Seit weit mehr als einem Jahrzehnt war der Neubau eines Feuerwehrgerätehauses im Ansbacher Ortsteil Neuses im Gespräch. Nun sollen die Überlegungen tatsächlich konkret werden: Der Bauausschuss des Stadtrates brachte ein neues Domizil für die ehrenamtlichen Brandschützer auf den Weg. Für viel Geld.
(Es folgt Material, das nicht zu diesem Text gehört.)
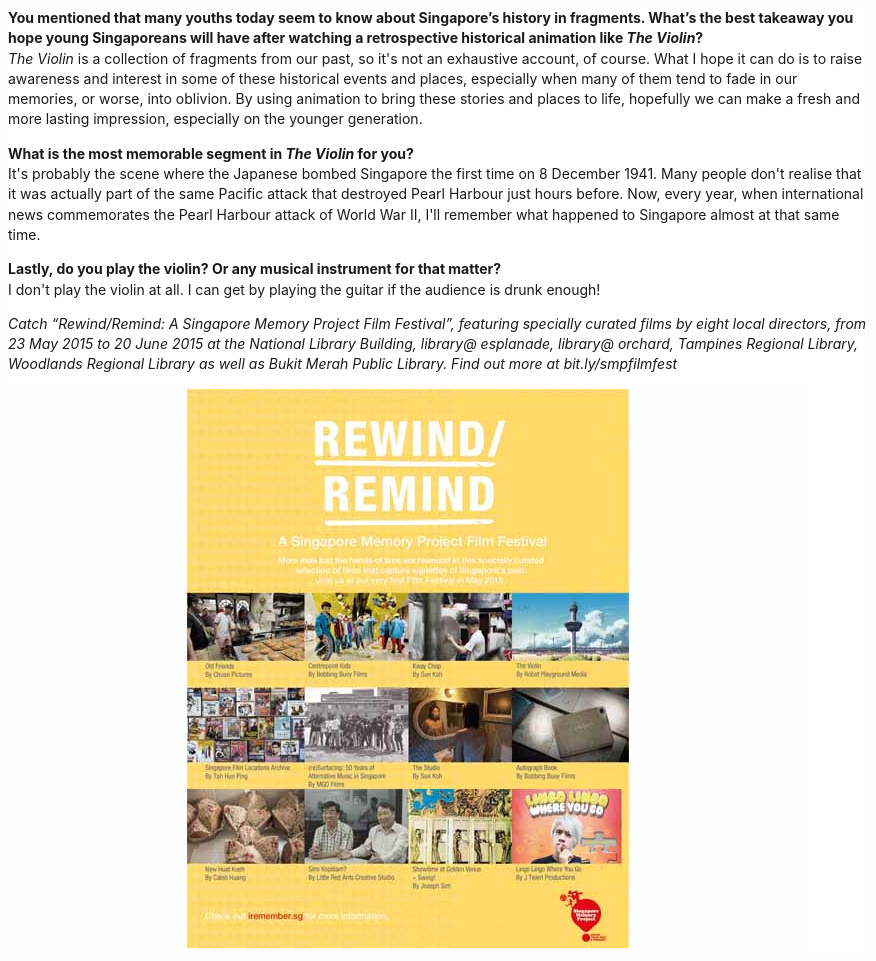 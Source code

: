 **You mentioned that many youths today seem to know about Singapore’s history in fragments. What’s the best takeaway you hope young Singaporeans will have after watching a retrospective historical animation like <i>The Violin</i>?** <br>
<i>The Violin</i> is a collection of fragments from our past, so it's not an exhaustive account, of course. What I hope it can do is to raise awareness and interest in some of these historical events and places, especially when many of them tend to fade in our memories, or worse, into oblivion. By using animation to bring these stories and places to life, hopefully we can make a fresh and more lasting impression, especially on the younger generation.

**What is the most memorable segment in <i>The Violin</i> for you?**<br> 
It's probably the scene where the Japanese bombed Singapore the first time on 8 December 1941. Many people don't realise that it was actually part of the same Pacific attack that destroyed Pearl Harbour just hours before. Now, every year, when international news commemorates the Pearl Harbour attack of World War II, I'll remember what happened to Singapore almost at that same time. 

**Lastly, do you play the violin? Or any musical instrument for that matter?** <br>
I don't play the violin at all. I can get by playing the guitar if the audience is drunk enough!

<i>Catch “Rewind/Remind: A Singapore Memory Project Film Festival”, featuring specially curated films by eight local directors, from 23 May 2015 to 20 June 2015 at the National Library Building, library@ esplanade, library@ orchard, Tampines Regional Library, Woodlands Regional Library as well as Bukit Merah Public Library. Find out more at bit.ly/smpfilmfest</i>

![Alt text for image on Isomer site](/images/vol-11-issue-1/directorchair/SMP_BA2_01_re.jpg)
<div style="background-color: white;"></div>
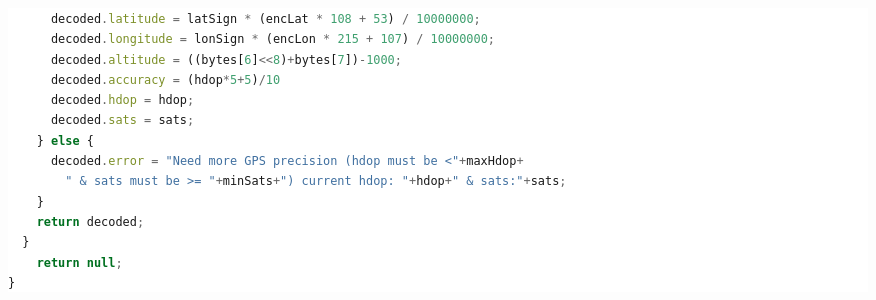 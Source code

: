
 ```js
      decoded.latitude = latSign * (encLat * 108 + 53) / 10000000;
      decoded.longitude = lonSign * (encLon * 215 + 107) / 10000000;  
      decoded.altitude = ((bytes[6]<<8)+bytes[7])-1000;
      decoded.accuracy = (hdop*5+5)/10
      decoded.hdop = hdop;
      decoded.sats = sats;
    } else {
      decoded.error = "Need more GPS precision (hdop must be <"+maxHdop+
        " & sats must be >= "+minSats+") current hdop: "+hdop+" & sats:"+sats;
    }
    return decoded;
  }
    return null;
}
```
1899 wurde die Wehr in dem am westlichen Rand Ansbachs an der B13 gelegenen Ort gegründet, rund 125 Jahre später dürfen die aktuellen Aktiven jetzt darauf setzen, dass eine lang kursierende Idee realisiert wird. Auf dem Platz der in die Jahre gekommenen Immobilie, die abgerissen wird, soll ab Ende 2025 ein modernes Feuerwehrgerätehaus entstehen.
„Im Prinzip ist das ein relativ großes Einfamilienhaus“, beschrieb Dr. Frank Simons, Leiter Hochbauamt und Bauordnungsamt der Stadt, den geplanten Neubau, der nach einem Vor-Ort-Termin mit den Verantwortlichen der Feuerwehr und einem Fachplaner in Holzständerbauweise errichtet werden soll. „Das Gebäude wird an die dörfliche Struktur angepasst“, versprach Simons in Bezug auf die beinahe idyllische Umgebung in Neuses.
Die Eckdaten lesen sich entsprechend einfach und formal: geschlechtergetrennte Umkleiden, eine Unisex-Toilette, zwei Stellplätze, ein Schulungszimmer und ein Aufenthaltsraum unter dem Giebel. Die vorgesehene Dachterrasse, sicher nicht essenziell für die Grundbedürfnisse einer Wehr, ist eine Art willkommener Beifang: Dieser Aufenthaltsplatz ergebe sich aus der baulichen Struktur, führte Simons aus.
Derzeit gehören der Wehr in Neuses, die von Frank Schlötterer kommandiert wird, 50 aktive Mitglieder an, darunter sieben Frauen. Ihre Einsätze bestreiten die Brandschützer mit einem Tragkraftspritzenfahrzeug mit Wasser (TSF-W), das in Strüth stationiert ist. Zwei Tragkraftspritzenanhänger sind bislang in den Gerätehäusern in Neuses und Wasserzell untergebracht. Teil der Planungen ist dabei, dass das Gebäude in Wasserzell aufgelöst wird und im Neubau in Neuses aufgeht.
Die dafür anfallenden Kosten bezifferte Hochbauamt-Chef Simons nach aktuellem Stand auf rund 1,7 Millionen Euro. Die Förderung auf Grundlage der Feuerwehrzuwendungsrichtlinie des Freistaates beträgt 254.000 Euro – ein entsprechender Antrag soll bis Januar 2025 eingereicht werden, was den Eigenanteil der Stadt immerhin minimiert. Doch auch so musste wohl nicht nur Oberbürgermeister Thomas Deffner (CSU) aufgrund der Kalkulation schlucken.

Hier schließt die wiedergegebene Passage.